* **WHAT TO WORK ON**: Give the number of lines in the records below that contain the word "associated", and nothing more.

* **INPUT DATA**:
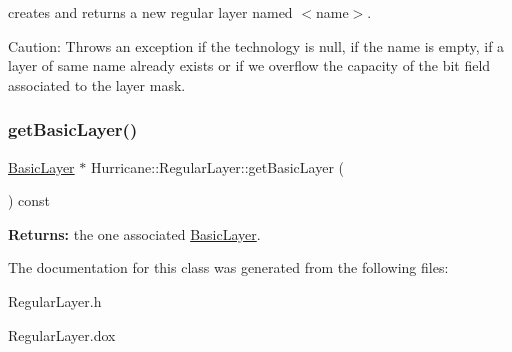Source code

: creates and returns a new regular layer named {\ttfamily $<$name$>$}.

\begin{DoxyParagraph}{Caution\+:}
Throws an exception if the technology is null, if the name is empty, if a layer of same name already exists or if we overflow the capacity of the bit field associated to the layer mask. 
\end{DoxyParagraph}
\mbox{\label{classHurricane_1_1RegularLayer_a148c5839b544c2a0aa5d25be5958dfaf}} 
\subsubsection{\texorpdfstring{get\+Basic\+Layer()}{getBasicLayer()}}
{\footnotesize\ttfamily \hyperlink{classHurricane_1_1BasicLayer}{Basic\+Layer} $\ast$ Hurricane\+::\+Regular\+Layer\+::get\+Basic\+Layer (\begin{DoxyParamCaption}{ }\end{DoxyParamCaption}) const\hspace{0.3cm}{\ttfamily [inline]}}

{\bfseries Returns\+:} the one associated \hyperlink{classHurricane_1_1BasicLayer}{Basic\+Layer}. 

The documentation for this class was generated from the following files\+:\begin{DoxyCompactItemize}
\item 
Regular\+Layer.\+h\item 
Regular\+Layer.\+dox\end{DoxyCompactItemize}
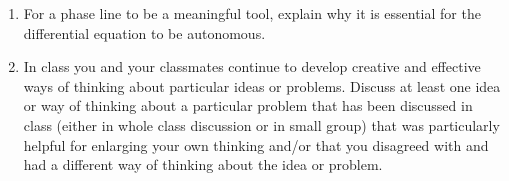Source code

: \begin{enumerate}
\item For a phase line to be a meaningful tool, explain why it is essential for the differential equation to be autonomous. \label{06HWproblem5}

\item In class you and your classmates continue to develop creative and effective ways of thinking about particular ideas or problems. Discuss at least one idea or way of thinking about a particular problem that has been discussed in class (either in whole class discussion or in small group) that was particularly helpful for enlarging your own thinking and/or that you disagreed with and had a different way of thinking about the idea or problem. \label{06HWproblem6}

\end{enumerate}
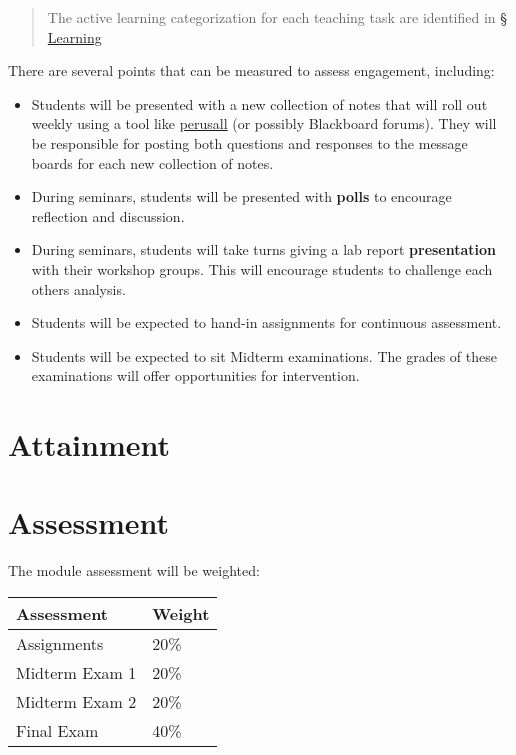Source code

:\documentclass[
]{book}
\providecommand{\tightlist}{%
  \setlength{\itemsep}{0pt}\setlength{\parskip}{0pt}}
\begin{document}
\begin{quote}
The active learning categorization for each teaching task are identified in \protect\hyperlink{learning}{§ Learning}
\end{quote}

There are several points that can be measured to assess engagement, including:

\begin{itemize}
\tightlist
\item
  Students will be presented with a new collection of notes that will roll out weekly using a tool like \href{https://perusall.com/}{perusall} (or possibly Blackboard forums). They will be responsible for posting both questions and responses to the message boards for each new collection of notes.\\
\item
  During seminars, students will be presented with \textbf{polls} to encourage reflection and discussion.
\item
  During seminars, students will take turns giving a lab report \textbf{presentation} with their workshop groups. This will encourage students to challenge each others analysis.
\item
  Students will be expected to hand-in assignments for continuous assessment.
\item
  Students will be expected to sit Midterm examinations. The grades of these examinations will offer opportunities for intervention.
\end{itemize}

\hypertarget{attainment}{%
\chapter{Attainment}\label{attainment}}

\hypertarget{assessment}{%
\chapter{Assessment}\label{assessment}}

The module assessment will be weighted:

\begin{tabular}{l|l}
\hline
Assessment & Weight\\
\hline
Assignments & 20\%\\
\hline
Midterm Exam 1 & 20\%\\
\hline
Midterm Exam 2 & 20\%\\
\hline
Final Exam & 40\%\\
\hline
\end{tabular}
\end{document}
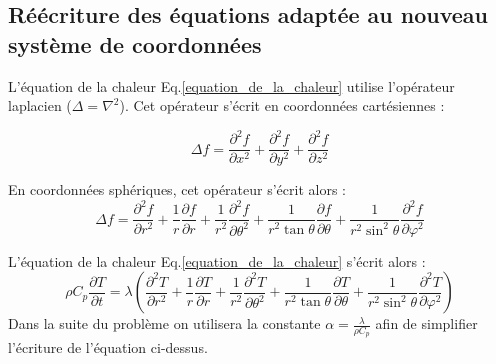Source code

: \documentclass[fleqn]{article}
\begin{document}
\subsection{Réécriture des équations adaptée au nouveau système de coordonnées}
 
L'équation de la chaleur Eq.\eqref{equation_de_la_chaleur} utilise l'opérateur laplacien ($\Delta = \nabla^2$). Cet opérateur s'écrit en coordonnées cartésiennes :

\begin{equation}
    \Delta f = {\frac {\partial ^{2}f }{\partial x^{2}}}+{\frac {\partial ^{2}f }{\partial y^{2}}}+{\frac {\partial ^{2}f }{\partial z^{2}}}
\end{equation}

En coordonnées sphériques, cet opérateur s'écrit alors :
\begin{equation}
     \Delta f={\frac {\partial ^{2}f}{\partial r^{2}}}+{\frac {1}{r}}{\frac {\partial f}{\partial r}}+{\frac {1}{r^{2}}}{\frac {\partial ^{2}f}{\partial \theta ^{2}}}+{\frac {1}{r^{2}\tan \theta }}{\frac {\partial f}{\partial \theta }}+{\frac {1}{r^{2}\sin ^{2}\theta }}{\frac {\partial ^{2}f}{\partial \varphi ^{2}}}
\end{equation}

L'équation de la chaleur Eq.\eqref{equation_de_la_chaleur} s'écrit alors :
\begin{equation}
    \rho C_p \frac{ \partial T}{\partial t}  = \lambda \left( 
    {\frac {\partial ^{2}T}{\partial r^{2}}}+{\frac {1}{r}}{\frac {\partial T}{\partial r}}+{\frac {1}{r^{2}}}{\frac {\partial ^{2}T}{\partial \theta ^{2}}}+{\frac {1}{r^{2}\tan \theta }}{\frac {\partial T}{\partial \theta }}+{\frac {1}{r^{2}\sin ^{2}\theta }}{\frac {\partial ^{2}T}{\partial \varphi ^{2}}} \right)      
\end{equation}
Dans la suite du problème on utilisera la constante $\alpha = \frac{\lambda}{\rho C_p}$ afin de simplifier l'écriture de l'équation ci-dessus.
\end{document}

* **SOLUTION FOR THIS PROBLEM**: 2